To do: All records below must be reproduced exactly, although any pictures they contain are to be omitted.

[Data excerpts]
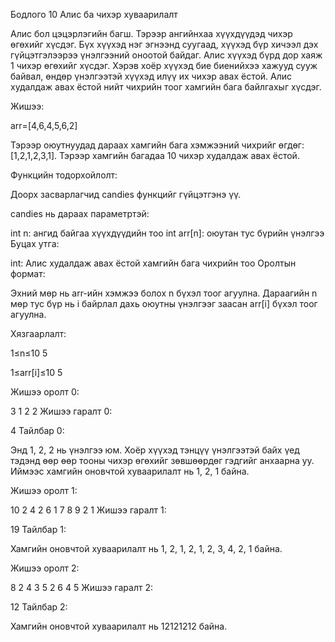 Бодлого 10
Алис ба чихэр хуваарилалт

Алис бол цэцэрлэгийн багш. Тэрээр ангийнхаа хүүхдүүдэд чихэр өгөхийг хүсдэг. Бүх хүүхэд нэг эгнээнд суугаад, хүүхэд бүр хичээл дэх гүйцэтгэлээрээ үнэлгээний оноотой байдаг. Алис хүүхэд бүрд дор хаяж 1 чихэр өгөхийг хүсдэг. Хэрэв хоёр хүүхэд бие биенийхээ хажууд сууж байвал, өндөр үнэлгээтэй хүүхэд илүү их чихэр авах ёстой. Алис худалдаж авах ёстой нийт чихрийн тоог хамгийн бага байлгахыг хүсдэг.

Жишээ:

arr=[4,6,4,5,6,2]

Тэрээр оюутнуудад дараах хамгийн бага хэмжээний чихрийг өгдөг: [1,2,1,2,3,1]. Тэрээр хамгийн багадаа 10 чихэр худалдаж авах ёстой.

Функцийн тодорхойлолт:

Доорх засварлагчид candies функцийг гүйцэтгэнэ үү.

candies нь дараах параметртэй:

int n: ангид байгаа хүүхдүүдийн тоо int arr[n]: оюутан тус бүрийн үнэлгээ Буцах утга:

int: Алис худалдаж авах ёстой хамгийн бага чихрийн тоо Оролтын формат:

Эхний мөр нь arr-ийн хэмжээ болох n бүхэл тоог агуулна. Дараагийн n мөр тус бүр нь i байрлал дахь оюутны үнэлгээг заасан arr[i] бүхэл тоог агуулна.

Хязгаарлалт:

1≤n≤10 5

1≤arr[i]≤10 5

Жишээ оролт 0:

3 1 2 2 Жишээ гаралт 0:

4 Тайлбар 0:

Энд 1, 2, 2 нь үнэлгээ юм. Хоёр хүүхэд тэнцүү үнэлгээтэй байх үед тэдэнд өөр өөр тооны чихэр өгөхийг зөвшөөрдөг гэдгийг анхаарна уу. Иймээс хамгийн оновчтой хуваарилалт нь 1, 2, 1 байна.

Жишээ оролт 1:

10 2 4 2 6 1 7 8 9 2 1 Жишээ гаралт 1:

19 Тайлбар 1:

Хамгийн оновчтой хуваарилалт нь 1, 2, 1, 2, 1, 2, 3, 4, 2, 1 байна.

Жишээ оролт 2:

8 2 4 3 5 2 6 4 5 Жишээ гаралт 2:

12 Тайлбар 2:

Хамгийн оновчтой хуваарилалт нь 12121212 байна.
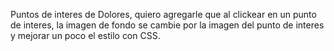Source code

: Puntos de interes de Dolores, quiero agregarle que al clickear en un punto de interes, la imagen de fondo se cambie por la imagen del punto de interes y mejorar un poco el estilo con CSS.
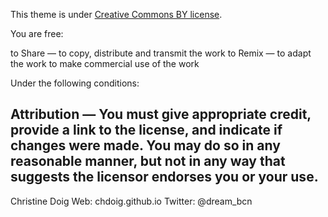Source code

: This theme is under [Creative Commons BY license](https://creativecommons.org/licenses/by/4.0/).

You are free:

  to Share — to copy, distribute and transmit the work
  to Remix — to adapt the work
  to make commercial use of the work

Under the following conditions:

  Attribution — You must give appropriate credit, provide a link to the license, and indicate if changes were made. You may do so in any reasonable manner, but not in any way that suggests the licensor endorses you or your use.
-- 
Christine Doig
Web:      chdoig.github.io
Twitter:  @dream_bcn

Written answer:
 Бодлого 10
Алис ба чихэр хуваарилалт

Алис бол цэцэрлэгийн багш. Тэрээр ангийнхаа хүүхдүүдэд чихэр өгөхийг хүсдэг. Бүх хүүхэд нэг эгнээнд суугаад, хүүхэд бүр хичээл дэх гүйцэтгэлээрээ үнэлгээний оноотой байдаг. Алис хүүхэд бүрд дор хаяж 1 чихэр өгөхийг хүсдэг. Хэрэв хоёр хүүхэд бие биенийхээ хажууд сууж байвал, өндөр үнэлгээтэй хүүхэд илүү их чихэр авах ёстой. Алис худалдаж авах ёстой нийт чихрийн тоог хамгийн бага байлгахыг хүсдэг.

Жишээ:

arr=[4,6,4,5,6,2]

Тэрээр оюутнуудад дараах хамгийн бага хэмжээний чихрийг өгдөг: [1,2,1,2,3,1]. Тэрээр хамгийн багадаа 10 чихэр худалдаж авах ёстой.

Функцийн тодорхойлолт:

Доорх засварлагчид candies функцийг гүйцэтгэнэ үү.

candies нь дараах параметртэй:

int n: ангид байгаа хүүхдүүдийн тоо int arr[n]: оюутан тус бүрийн үнэлгээ Буцах утга:

int: Алис худалдаж авах ёстой хамгийн бага чихрийн тоо Оролтын формат:

Эхний мөр нь arr-ийн хэмжээ болох n бүхэл тоог агуулна. Дараагийн n мөр тус бүр нь i байрлал дахь оюутны үнэлгээг заасан arr[i] бүхэл тоог агуулна.

Хязгаарлалт:

1≤n≤10 5

1≤arr[i]≤10 5

Жишээ оролт 0:

3 1 2 2 Жишээ гаралт 0:

4 Тайлбар 0:

Энд 1, 2, 2 нь үнэлгээ юм. Хоёр хүүхэд тэнцүү үнэлгээтэй байх үед тэдэнд өөр өөр тооны чихэр өгөхийг зөвшөөрдөг гэдгийг анхаарна уу. Иймээс хамгийн оновчтой хуваарилалт нь 1, 2, 1 байна.

Жишээ оролт 1:

10 2 4 2 6 1 7 8 9 2 1 Жишээ гаралт 1:

19 Тайлбар 1:

Хамгийн оновчтой хуваарилалт нь 1, 2, 1, 2, 1, 2, 3, 4, 2, 1 байна.

Жишээ оролт 2:

8 2 4 3 5 2 6 4 5 Жишээ гаралт 2:

12 Тайлбар 2:

Хамгийн оновчтой хуваарилалт нь 12121212 байна.
Source code

: Puntos de interes de Dolores, quiero agregarle que al clickear en un punto de interes, la imagen de fondo se cambie por la imagen del punto de interes y mejorar un poco el estilo con CSS.
Source code

: This theme is under [Creative Commons BY license](https://creativecommons.org/licenses/by/4.0/).

You are free:

  to Share — to copy, distribute and transmit the work
  to Remix — to adapt the work
  to make commercial use of the work

Under the following conditions:

  Attribution — You must give appropriate credit, provide a link to the license, and indicate if changes were made. You may do so in any reasonable manner, but not in any way that suggests the licensor endorses you or your use.
-- 
Christine Doig
Web:      chdoig.github.io
Twitter:  @dream_bcn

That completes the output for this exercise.